Sunday, June 5, 2016

THE LEGENDARY HOWARD CABLE


TRULY A  MUSICAL ICON

I have interviewed and even yarned with many famous people. Then when they move on to solve the great mystery of whether there is a heaven or a hell, I watch this flutter of journalists who try to create out of one interview or a few hours some relationship with the departed.
Why can't they just settle for an account of how these leaders in their fields impacted our country or the world?
Then there are those forgotten by time. Even if they die in the saddle, so to speak, they may have influenced or entertained hundreds of thousands,  but now they pass from the stage with only a few trumpeting farewell.
I can tell the story of how Nelson Mandela nicknamed me the Canadian who hit so hard, or when Yitzhak Rabin warned me about radicals in the cabinet room just weeks before one assassinated him, but they were just flashes of encounters over the decades and mean only that I did get to talk to a lot of people who were world greats.
And then there were the jerks who acted like they were.
Actually my theory based on many encounters with obese egos is the greater the person, the easier  to talk to. It's the petty chiefs, the bureaucrats on the make, who are more trouble than they're worth.
But today I talk about those durable performers with fame rooted in longevity. They created for us over the decades until their names became embedded  into the corners of your memory. You may not have thought about them for years but they were really around from childhood until the anecdotage when most have forgotten and the young just don't give a damn.
Like Howard Cable.
There was just one encounter.
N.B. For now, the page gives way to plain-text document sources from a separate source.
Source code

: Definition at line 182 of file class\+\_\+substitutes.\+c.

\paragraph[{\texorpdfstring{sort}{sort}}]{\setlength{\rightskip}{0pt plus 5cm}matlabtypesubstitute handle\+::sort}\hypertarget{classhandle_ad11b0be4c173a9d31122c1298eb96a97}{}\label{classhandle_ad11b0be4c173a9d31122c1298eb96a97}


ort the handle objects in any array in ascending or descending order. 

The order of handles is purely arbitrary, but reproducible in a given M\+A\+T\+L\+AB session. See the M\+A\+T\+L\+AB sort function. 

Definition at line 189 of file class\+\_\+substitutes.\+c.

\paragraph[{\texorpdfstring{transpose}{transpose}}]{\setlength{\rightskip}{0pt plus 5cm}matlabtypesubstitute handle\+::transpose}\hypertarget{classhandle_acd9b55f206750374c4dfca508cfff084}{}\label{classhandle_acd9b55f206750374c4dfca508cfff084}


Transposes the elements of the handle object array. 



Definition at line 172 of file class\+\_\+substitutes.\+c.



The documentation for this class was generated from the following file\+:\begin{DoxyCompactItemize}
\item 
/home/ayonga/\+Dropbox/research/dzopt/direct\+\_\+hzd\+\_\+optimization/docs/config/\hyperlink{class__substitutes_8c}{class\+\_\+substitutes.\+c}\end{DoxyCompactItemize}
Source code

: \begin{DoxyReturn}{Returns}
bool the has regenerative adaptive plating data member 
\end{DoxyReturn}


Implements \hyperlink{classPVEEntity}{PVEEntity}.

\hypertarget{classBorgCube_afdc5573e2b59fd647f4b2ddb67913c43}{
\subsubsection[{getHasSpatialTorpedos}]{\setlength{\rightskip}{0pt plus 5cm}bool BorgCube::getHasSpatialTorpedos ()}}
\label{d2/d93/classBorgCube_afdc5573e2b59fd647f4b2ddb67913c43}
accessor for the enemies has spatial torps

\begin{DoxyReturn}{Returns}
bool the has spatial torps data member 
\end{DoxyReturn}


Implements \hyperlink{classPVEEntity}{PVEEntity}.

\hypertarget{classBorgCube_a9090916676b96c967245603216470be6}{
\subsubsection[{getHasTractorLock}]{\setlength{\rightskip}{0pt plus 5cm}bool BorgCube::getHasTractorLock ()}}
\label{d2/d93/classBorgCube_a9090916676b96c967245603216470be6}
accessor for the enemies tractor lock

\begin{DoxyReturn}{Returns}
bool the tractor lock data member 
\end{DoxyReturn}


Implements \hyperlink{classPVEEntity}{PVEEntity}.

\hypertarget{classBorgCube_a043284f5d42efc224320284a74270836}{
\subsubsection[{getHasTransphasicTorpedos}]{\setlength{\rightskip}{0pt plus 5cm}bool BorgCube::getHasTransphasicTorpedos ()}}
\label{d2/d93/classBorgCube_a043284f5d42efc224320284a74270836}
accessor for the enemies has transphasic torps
I was CNE president and had urged our reluctant entertainment staff to have a military tattoo. There was a reception first for the military brass, because it was important to get the co-operation of our defence department or the Ex would have had to pay for every last drummer.
And there I was introduced to an old man by someone who really didn't know who Cable was and suspected that I would be clueless too.
I pumped Cable's hand and said to me he was the most famous name in music. The legend of military music and Broadway shows and revues!
I had grown up listening to his music on the CBC when going to live radio broadcasts were still the in thing to do.  I would do the TTC trek to a studio just off Yonge where Wayne and Shuster performed on Thursday nights with Herb May booming into the mike. There was the Happy Gang every noon, with an audience generally of Ryerson students and a few tourists. But whatever the location and the time, most of the music I was hearing had been touched by the baton and pen of Howard Cable.
 And of course during the Ex the Grandstand show, with music supervised by Cable, was one of the biggest acts in Canada. Naturally he directed onsite entertainment when Expo 67 was the biggest and most innovative show in the world.
He was a stalwart of early TV in New York and in Toronto. He arranged and directed the music for countless National Film Board productions when the NFB was considered a national treasure. Many a Canadian revue or musical featured his music. High school music teachers used his scores.
He was so prolific and so great that of course he was still composing at 95 when he died this March on a day he was to scheduled to attend a recording session.
I chatted with him that one night about how he had grown up in Parkdale and loved to walk down to the Palais Royale to listen live to the Dorseys and one of the Herds of Woody, music that you hear now every Sunday night on 91.1, our jazz station which is smart enough to have Glen Woodcock as host of his Big Band show for 40 years.
Why Woodcock, the Toronto Sun's retired associate editor, almost goes back to the horse and buggy days and cream floating on top of delivered milk about which Howard Cable used to reminisce so often.
So I met Cable only once, but I listened to him for decades. And so did you if you have survived a few decades or so, even if you now forget his name.




2 comments:

Unknown said...

I like your post, Mr. Downing!
In my opinion, Howard Cable was the most underappreciated music icon in Canadian history. He was the real deal. No matter how much time passes, many of us will NEVER forget his name.
Thank you for writing this very fine article.

Lori Fox Rossi
(Manager - Howard Cable music)

Allison said...

That is a really nice article! Thank you putting into words what those of us who only met Howard fleetingly experienced albeit perhaps in different circumstances. Wellington Wind Symphony has a good collection of Howard's pieces in our library and was fortunate to have Howard as a guest conductor over the years. He is featured In some of our videos on YouTube and I believe on our DVDs. The words a true gentleman come to mind.